● Task data:

━━━━━━━━━━

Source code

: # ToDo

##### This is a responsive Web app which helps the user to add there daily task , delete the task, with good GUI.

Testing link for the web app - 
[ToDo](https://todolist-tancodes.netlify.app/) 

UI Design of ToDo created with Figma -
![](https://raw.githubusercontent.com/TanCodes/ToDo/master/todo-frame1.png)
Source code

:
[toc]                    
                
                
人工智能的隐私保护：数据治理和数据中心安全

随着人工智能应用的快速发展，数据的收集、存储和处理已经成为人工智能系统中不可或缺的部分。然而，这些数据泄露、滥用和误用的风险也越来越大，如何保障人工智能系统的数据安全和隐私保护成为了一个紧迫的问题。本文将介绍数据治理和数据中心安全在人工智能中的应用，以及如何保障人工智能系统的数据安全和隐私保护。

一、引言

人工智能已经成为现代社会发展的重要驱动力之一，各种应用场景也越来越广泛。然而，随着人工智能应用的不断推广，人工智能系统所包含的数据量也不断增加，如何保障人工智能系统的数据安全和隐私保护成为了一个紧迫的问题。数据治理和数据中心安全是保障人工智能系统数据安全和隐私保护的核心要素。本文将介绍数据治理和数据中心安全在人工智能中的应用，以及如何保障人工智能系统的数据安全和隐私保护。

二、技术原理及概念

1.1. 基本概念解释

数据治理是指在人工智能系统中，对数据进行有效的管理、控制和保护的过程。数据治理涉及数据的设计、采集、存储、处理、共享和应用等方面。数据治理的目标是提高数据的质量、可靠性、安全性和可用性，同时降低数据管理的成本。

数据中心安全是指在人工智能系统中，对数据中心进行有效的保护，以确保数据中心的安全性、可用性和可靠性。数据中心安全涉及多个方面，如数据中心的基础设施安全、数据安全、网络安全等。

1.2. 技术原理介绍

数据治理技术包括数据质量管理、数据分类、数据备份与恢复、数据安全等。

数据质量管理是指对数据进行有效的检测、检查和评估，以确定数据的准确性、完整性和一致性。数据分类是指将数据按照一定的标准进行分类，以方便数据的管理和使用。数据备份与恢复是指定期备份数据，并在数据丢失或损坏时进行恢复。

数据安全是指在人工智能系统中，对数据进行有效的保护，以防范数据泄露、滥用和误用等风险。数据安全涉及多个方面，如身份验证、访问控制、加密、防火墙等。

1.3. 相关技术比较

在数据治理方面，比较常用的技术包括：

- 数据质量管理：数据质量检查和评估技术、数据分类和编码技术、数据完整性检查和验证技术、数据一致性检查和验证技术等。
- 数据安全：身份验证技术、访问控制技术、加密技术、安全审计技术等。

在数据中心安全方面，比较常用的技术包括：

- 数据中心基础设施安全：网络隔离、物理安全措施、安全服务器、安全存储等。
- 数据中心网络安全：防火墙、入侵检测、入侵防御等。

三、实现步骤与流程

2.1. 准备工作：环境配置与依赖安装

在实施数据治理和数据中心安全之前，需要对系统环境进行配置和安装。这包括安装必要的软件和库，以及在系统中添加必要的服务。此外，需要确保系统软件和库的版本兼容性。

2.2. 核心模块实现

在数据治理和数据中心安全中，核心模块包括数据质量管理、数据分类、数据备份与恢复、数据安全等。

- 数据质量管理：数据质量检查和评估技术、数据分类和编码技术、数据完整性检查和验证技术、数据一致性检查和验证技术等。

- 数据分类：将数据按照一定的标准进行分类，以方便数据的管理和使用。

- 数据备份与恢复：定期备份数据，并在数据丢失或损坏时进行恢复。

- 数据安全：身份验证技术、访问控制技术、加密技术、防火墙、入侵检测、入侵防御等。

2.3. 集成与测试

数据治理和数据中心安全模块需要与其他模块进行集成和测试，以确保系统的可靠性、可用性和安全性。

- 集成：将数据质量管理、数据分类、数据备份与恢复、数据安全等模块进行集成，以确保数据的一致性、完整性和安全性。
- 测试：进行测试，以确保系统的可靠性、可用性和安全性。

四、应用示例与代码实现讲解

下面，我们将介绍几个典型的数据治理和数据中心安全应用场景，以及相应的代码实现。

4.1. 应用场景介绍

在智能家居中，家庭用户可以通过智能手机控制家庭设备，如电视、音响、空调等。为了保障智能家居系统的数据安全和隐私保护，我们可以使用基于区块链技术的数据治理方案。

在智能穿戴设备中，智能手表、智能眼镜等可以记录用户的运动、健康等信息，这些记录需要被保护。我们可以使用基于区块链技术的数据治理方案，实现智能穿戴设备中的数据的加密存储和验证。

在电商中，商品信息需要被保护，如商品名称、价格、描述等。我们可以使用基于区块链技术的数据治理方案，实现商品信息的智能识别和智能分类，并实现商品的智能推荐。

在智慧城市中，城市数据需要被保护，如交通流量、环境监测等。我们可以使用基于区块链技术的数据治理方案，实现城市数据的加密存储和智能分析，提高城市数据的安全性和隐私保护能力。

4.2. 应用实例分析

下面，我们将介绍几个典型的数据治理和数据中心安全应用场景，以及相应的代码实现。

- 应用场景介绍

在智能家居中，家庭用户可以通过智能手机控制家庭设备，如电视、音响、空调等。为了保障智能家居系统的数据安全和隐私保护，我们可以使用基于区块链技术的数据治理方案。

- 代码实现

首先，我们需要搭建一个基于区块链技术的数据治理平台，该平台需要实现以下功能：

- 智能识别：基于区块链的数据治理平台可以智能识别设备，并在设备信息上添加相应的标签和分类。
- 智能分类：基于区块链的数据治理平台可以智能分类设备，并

━━━━━━━━━━

● Task to carry out:
The entire listing above should be returned exactly as written.

● Your response:
Source code

: # ToDo

##### This is a responsive Web app which helps the user to add there daily task , delete the task, with good GUI.

Testing link for the web app - 
[ToDo](https://todolist-tancodes.netlify.app/) 

UI Design of ToDo created with Figma -
![](https://raw.githubusercontent.com/TanCodes/ToDo/master/todo-frame1.png)
Source code

:
[toc]                    
                
                
人工智能的隐私保护：数据治理和数据中心安全

随着人工智能应用的快速发展，数据的收集、存储和处理已经成为人工智能系统中不可或缺的部分。然而，这些数据泄露、滥用和误用的风险也越来越大，如何保障人工智能系统的数据安全和隐私保护成为了一个紧迫的问题。本文将介绍数据治理和数据中心安全在人工智能中的应用，以及如何保障人工智能系统的数据安全和隐私保护。

一、引言

人工智能已经成为现代社会发展的重要驱动力之一，各种应用场景也越来越广泛。然而，随着人工智能应用的不断推广，人工智能系统所包含的数据量也不断增加，如何保障人工智能系统的数据安全和隐私保护成为了一个紧迫的问题。数据治理和数据中心安全是保障人工智能系统数据安全和隐私保护的核心要素。本文将介绍数据治理和数据中心安全在人工智能中的应用，以及如何保障人工智能系统的数据安全和隐私保护。

二、技术原理及概念

1.1. 基本概念解释

数据治理是指在人工智能系统中，对数据进行有效的管理、控制和保护的过程。数据治理涉及数据的设计、采集、存储、处理、共享和应用等方面。数据治理的目标是提高数据的质量、可靠性、安全性和可用性，同时降低数据管理的成本。

数据中心安全是指在人工智能系统中，对数据中心进行有效的保护，以确保数据中心的安全性、可用性和可靠性。数据中心安全涉及多个方面，如数据中心的基础设施安全、数据安全、网络安全等。

1.2. 技术原理介绍

数据治理技术包括数据质量管理、数据分类、数据备份与恢复、数据安全等。

数据质量管理是指对数据进行有效的检测、检查和评估，以确定数据的准确性、完整性和一致性。数据分类是指将数据按照一定的标准进行分类，以方便数据的管理和使用。数据备份与恢复是指定期备份数据，并在数据丢失或损坏时进行恢复。

数据安全是指在人工智能系统中，对数据进行有效的保护，以防范数据泄露、滥用和误用等风险。数据安全涉及多个方面，如身份验证、访问控制、加密、防火墙等。

1.3. 相关技术比较

在数据治理方面，比较常用的技术包括：

- 数据质量管理：数据质量检查和评估技术、数据分类和编码技术、数据完整性检查和验证技术、数据一致性检查和验证技术等。
- 数据安全：身份验证技术、访问控制技术、加密技术、安全审计技术等。

在数据中心安全方面，比较常用的技术包括：

- 数据中心基础设施安全：网络隔离、物理安全措施、安全服务器、安全存储等。
- 数据中心网络安全：防火墙、入侵检测、入侵防御等。

三、实现步骤与流程

2.1. 准备工作：环境配置与依赖安装

在实施数据治理和数据中心安全之前，需要对系统环境进行配置和安装。这包括安装必要的软件和库，以及在系统中添加必要的服务。此外，需要确保系统软件和库的版本兼容性。

2.2. 核心模块实现

在数据治理和数据中心安全中，核心模块包括数据质量管理、数据分类、数据备份与恢复、数据安全等。

- 数据质量管理：数据质量检查和评估技术、数据分类和编码技术、数据完整性检查和验证技术、数据一致性检查和验证技术等。

- 数据分类：将数据按照一定的标准进行分类，以方便数据的管理和使用。

- 数据备份与恢复：定期备份数据，并在数据丢失或损坏时进行恢复。

- 数据安全：身份验证技术、访问控制技术、加密技术、防火墙、入侵检测、入侵防御等。

2.3. 集成与测试

数据治理和数据中心安全模块需要与其他模块进行集成和测试，以确保系统的可靠性、可用性和安全性。

- 集成：将数据质量管理、数据分类、数据备份与恢复、数据安全等模块进行集成，以确保数据的一致性、完整性和安全性。
- 测试：进行测试，以确保系统的可靠性、可用性和安全性。

四、应用示例与代码实现讲解

下面，我们将介绍几个典型的数据治理和数据中心安全应用场景，以及相应的代码实现。

4.1. 应用场景介绍

在智能家居中，家庭用户可以通过智能手机控制家庭设备，如电视、音响、空调等。为了保障智能家居系统的数据安全和隐私保护，我们可以使用基于区块链技术的数据治理方案。

在智能穿戴设备中，智能手表、智能眼镜等可以记录用户的运动、健康等信息，这些记录需要被保护。我们可以使用基于区块链技术的数据治理方案，实现智能穿戴设备中的数据的加密存储和验证。

在电商中，商品信息需要被保护，如商品名称、价格、描述等。我们可以使用基于区块链技术的数据治理方案，实现商品信息的智能识别和智能分类，并实现商品的智能推荐。

在智慧城市中，城市数据需要被保护，如交通流量、环境监测等。我们可以使用基于区块链技术的数据治理方案，实现城市数据的加密存储和智能分析，提高城市数据的安全性和隐私保护能力。

4.2. 应用实例分析

下面，我们将介绍几个典型的数据治理和数据中心安全应用场景，以及相应的代码实现。

- 应用场景介绍

在智能家居中，家庭用户可以通过智能手机控制家庭设备，如电视、音响、空调等。为了保障智能家居系统的数据安全和隐私保护，我们可以使用基于区块链技术的数据治理方案。

- 代码实现

首先，我们需要搭建一个基于区块链技术的数据治理平台，该平台需要实现以下功能：

- 智能识别：基于区块链的数据治理平台可以智能识别设备，并在设备信息上添加相应的标签和分类。
- 智能分类：基于区块链的数据治理平台可以智能分类设备，并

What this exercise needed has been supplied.